Reading up recently on the playwright Tina Howe, I was struck by an assertion she made several years ago: that male and female playwrights have different notions of what is stageworthy. I believe that’s true of critics as well. Doubtless there’s a lot of overlap, but sometimes a woman will recognize and be moved by things in a play that a man won’t, simply because he has never walked through the world the way she has. That’s not sexism; that’s having a different frame of reference. The more of those, the better.
Solving the industry’s inclusion problem is going to require intrepid creativity, sustained nurturing and committed determination. It is also going to require women who — rather like Bella, the defiantly ebullient heroine of Kirsten Childs’s gorgeous Wild West musical “Bella: An American Tall Tale,” recently at Playwrights Horizons — will insist on their right to occupy traditionally male terrain, and won’t reshape themselves to fit it.
Pink Pussy Hats
One of the most stunning theatrical moments I’ve witnessed this year happened in February at St. Ann’s, on the last night of Ms.

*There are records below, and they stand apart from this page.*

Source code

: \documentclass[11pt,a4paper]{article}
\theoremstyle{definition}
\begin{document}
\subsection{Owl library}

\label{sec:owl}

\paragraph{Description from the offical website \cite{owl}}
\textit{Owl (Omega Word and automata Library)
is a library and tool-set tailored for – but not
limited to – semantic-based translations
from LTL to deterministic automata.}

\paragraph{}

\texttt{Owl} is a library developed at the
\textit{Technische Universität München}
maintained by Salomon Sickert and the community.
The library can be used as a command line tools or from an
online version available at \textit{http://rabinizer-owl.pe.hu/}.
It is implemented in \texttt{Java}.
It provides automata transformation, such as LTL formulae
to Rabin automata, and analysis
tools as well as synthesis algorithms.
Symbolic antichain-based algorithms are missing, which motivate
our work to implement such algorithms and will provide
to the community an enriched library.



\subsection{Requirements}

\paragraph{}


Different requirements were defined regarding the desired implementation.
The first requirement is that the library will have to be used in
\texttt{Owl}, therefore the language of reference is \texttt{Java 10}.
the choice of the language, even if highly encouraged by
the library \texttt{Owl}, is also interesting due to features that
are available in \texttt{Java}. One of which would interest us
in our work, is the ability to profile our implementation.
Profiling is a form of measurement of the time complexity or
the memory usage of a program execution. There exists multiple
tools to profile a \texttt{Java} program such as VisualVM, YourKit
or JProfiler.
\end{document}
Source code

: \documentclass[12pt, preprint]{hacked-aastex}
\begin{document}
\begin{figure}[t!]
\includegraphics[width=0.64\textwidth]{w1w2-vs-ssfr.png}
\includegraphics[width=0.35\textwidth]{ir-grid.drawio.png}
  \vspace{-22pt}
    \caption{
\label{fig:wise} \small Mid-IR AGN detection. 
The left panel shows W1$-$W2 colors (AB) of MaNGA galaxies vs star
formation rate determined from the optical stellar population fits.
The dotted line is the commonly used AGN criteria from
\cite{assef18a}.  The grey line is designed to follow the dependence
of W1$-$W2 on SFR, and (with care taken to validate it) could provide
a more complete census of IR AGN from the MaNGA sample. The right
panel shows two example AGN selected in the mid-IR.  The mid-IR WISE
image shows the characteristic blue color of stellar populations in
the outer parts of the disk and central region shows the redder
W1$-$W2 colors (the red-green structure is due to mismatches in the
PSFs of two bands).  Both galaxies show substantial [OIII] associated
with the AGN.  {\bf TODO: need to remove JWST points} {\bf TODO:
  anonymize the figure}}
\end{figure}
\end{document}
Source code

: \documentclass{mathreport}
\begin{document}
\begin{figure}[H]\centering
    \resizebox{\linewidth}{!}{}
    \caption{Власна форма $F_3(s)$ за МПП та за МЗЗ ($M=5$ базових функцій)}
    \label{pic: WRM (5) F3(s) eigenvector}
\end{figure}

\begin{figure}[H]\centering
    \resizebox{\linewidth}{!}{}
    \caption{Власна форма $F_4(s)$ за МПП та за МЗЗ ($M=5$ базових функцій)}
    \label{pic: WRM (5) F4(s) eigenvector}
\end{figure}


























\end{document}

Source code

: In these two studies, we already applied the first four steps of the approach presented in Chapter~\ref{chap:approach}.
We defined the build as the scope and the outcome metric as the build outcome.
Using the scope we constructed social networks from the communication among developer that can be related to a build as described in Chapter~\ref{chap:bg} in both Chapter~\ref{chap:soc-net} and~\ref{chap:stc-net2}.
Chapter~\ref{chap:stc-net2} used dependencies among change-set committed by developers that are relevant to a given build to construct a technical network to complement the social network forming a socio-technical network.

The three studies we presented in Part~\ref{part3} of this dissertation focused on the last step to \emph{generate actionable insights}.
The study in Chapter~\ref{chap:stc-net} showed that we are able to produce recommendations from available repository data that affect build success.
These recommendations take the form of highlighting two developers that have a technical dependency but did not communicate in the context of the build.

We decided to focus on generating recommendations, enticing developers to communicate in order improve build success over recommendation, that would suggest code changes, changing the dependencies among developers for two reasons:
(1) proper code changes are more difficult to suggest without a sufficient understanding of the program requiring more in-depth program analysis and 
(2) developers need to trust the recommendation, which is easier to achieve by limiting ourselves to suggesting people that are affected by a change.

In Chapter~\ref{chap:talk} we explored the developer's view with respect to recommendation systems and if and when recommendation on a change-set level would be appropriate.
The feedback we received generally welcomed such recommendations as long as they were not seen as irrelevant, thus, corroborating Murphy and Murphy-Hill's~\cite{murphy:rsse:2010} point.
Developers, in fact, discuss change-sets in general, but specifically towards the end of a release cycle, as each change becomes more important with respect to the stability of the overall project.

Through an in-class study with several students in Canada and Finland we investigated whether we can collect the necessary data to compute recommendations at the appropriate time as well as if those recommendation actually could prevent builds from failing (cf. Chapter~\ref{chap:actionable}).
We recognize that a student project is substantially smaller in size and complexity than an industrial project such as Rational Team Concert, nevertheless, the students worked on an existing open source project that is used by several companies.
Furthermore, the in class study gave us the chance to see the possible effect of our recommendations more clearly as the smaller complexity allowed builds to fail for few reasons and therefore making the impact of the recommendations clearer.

Lloyd’s all-female staging of “The Tempest.” I had seen the production before, so I knew how its wedding scene usually went, all ethereality and dreamy romance.
By that point, deep in the show, the actors’ femaleness had ceased to register; the audience had long since accepted them as male characters, from Harriet Walter’s Prospero on down. But at that performance, four weeks after the women’s marches, with political anger and exuberance still in the air, the women of “The Tempest” played their wedding scene in pink pussy hats — handmade closing-night gifts from one of the wardrobe people, worn with Ms. Lloyd’s O.K. And it was the strangest, most moving thing: The instant the actors donned them, the energy of the room transformed. Femaleness claimed the stage. All of it.
This isn’t a call for separatism, though. It’s a call for a theater that embraces women instead of pushing them to the margins. There’s no valid reason that they shouldn’t hold half the jobs across the field; earn as much money and wield as much power as the men do; and, being a solid majority of ticket buyers, see lives that look like theirs onstage at least half the time.
I keep thinking of a song in Danny Rubin and Tim Minchin’s “Groundhog Day,” my favorite Broadway musical of the past season. Called “Playing Nancy,” it’s sung by a woman relegated to a bit part in a man’s life. But on a meta level, it’s about being an actress trapped in flimsy supporting roles in shows about men, and longing to play something with greater substance.
It’s a lovely number, one I interpret as a salvo of feminist solidarity by Mr. Minchin in the middle of a show that revolves around a man, just as the original movie does. The actress inside the song wants to be taken seriously, not dismissed as decorative. She wants to grow in her career and be challenged in her work just like the guys are — a reasonable desire, and a common one.
As long as theater’s egregious gender gap remains, though, her male colleagues will have far better odds than she will. By any measure, that is not all right.
The manspreading, then? Dude, it needs to stop. There are women with just as much right to that space, and there’s plenty of room for you both.